Even so, the broader world of retail faces stiff challenges, as that new Wells Fargo research note starkly indicates. Mall operators, for instance, are trying to open their properties back up with pandemic protections in place, and even prop up struggling retail tenants via big investment efforts. But malls, some of them anyway, were already somewhat distressed well before the COVID-19 outbreak. With some venerable mall-based retailers facing financial challenges, there is much cause for concern when it comes to traditional shopping centers.
There is also another factor to consider: Consumers don’t seem at all ready to return to physical stores. A Deloitte survey report from late April, for example, found that a mere 34% of U.S. consumers feel safe enough to shop inside stores. And the new Wells Fargo research note reportedly offers a similar and more specific view. “More than 40% of people say it will take up to three months after the end of living in a lockdown scenario to go back to stores to shop for apparel,” according to CNBC. “Nearly 20% of people say it will take more than three months. About 11% of people say they will not go back to a clothing or shoe store until there is a vaccine or cure for the virus.”

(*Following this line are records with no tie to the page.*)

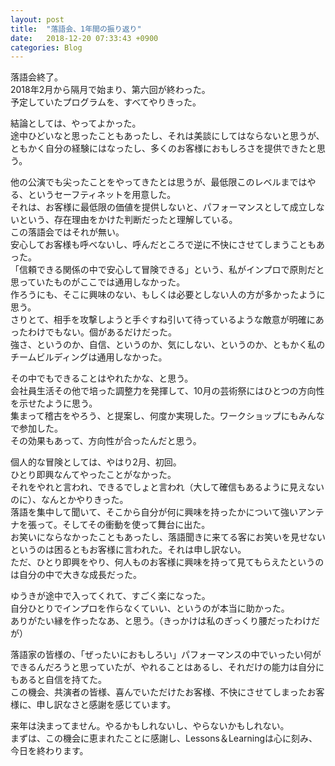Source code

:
 ```yaml
---
layout: post
title:  "落語会、1年間の振り返り"
date:   2018-12-20 07:33:43 +0900
categories: Blog
---
```


落語会終了。  
2018年2月から隔月で始まり、第六回が終わった。  
予定していたプログラムを、すべてやりきった。

結論としては、やってよかった。  
途中ひどいなと思ったこともあったし、それは美談にしてはならないと思うが、ともかく自分の経験にはなったし、多くのお客様におもしろさを提供できたと思う。

他の公演でも尖ったことをやってきたとは思うが、最低限このレベルまではやる、というセーフティネットを用意した。  
それは、お客様に最低限の価値を提供しないと、パフォーマンスとして成立しないという、存在理由をかけた判断だったと理解している。  
この落語会ではそれが無い。  
安心してお客様も呼べないし、呼んだところで逆に不快にさせてしまうこともあった。  
「信頼できる関係の中で安心して冒険できる」という、私がインプロで原則だと思っていたものがここでは通用しなかった。  
作ろうにも、そこに興味のない、もしくは必要としない人の方が多かったように思う。  
さりとて、相手を攻撃しようと手ぐすね引いて待っているような敵意が明確にあったわけでもない。個があるだけだった。  
強さ、というのか、自信、というのか、気にしない、というのか、ともかく私のチームビルディングは通用しなかった。

その中でもできることはやれたかな、と思う。  
会社員生活その他で培った調整力を発揮して、10月の芸術祭にはひとつの方向性を示せたように思う。  
集まって稽古をやろう、と提案し、何度か実現した。ワークショップにもみんなで参加した。  
その効果もあって、方向性が合ったんだと思う。

個人的な冒険としては、やはり2月、初回。  
ひとり即興なんてやったことがなかった。  
それをやれと言われ、できるでしょと言われ（大して確信もあるように見えないのに）、なんとかやりきった。  
落語を集中して聞いて、そこから自分が何に興味を持ったかについて強いアンテナを張って。そしてその衝動を使って舞台に出た。  
お笑いにならなかったこともあったし、落語聞きに来てる客にお笑いを見せないというのは困るともお客様に言われた。それは申し訳ない。  
ただ、ひとり即興をやり、何人ものお客様に興味を持って見てもらえたというのは自分の中で大きな成長だった。

ゆうきが途中で入ってくれて、すごく楽になった。  
自分ひとりでインプロを作らなくていい、というのが本当に助かった。   
ありがたい縁を作ったなあ、と思う。（きっかけは私のぎっくり腰だったわけだが）

落語家の皆様の、「ぜったいにおもしろい」パフォーマンスの中でいったい何ができるんだろうと思っていたが、やれることはあるし、それだけの能力は自分にもあると自信を持てた。  
この機会、共演者の皆様、喜んでいただけたお客様、不快にさせてしまったお客様に、申し訳なさと感謝を感じています。

来年は決まってません。やるかもしれないし、やらないかもしれない。  
まずは、この機会に恵まれたことに感謝し、Lessons＆Learningは心に刻み、今日を終わります。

No matter what, however, more people will eventually buy more retail goods, and even those consumers suffering through job losses or reduced incomes usually do what they can to buy gifts during the holidays. Everything bounces back, even commerce, at least to a point. Sure, the Wells Forgo research note demonstrates that the retail outlook is getting dimmer as the pandemic drags on and its damage comes into sharper focus. But as dim as it is for retail, one can spot at least a few sparks of innovation and revival, a few areas that warrant a cautious form of hope. And you can bet that retail operators, observers and investors will be seeking even more.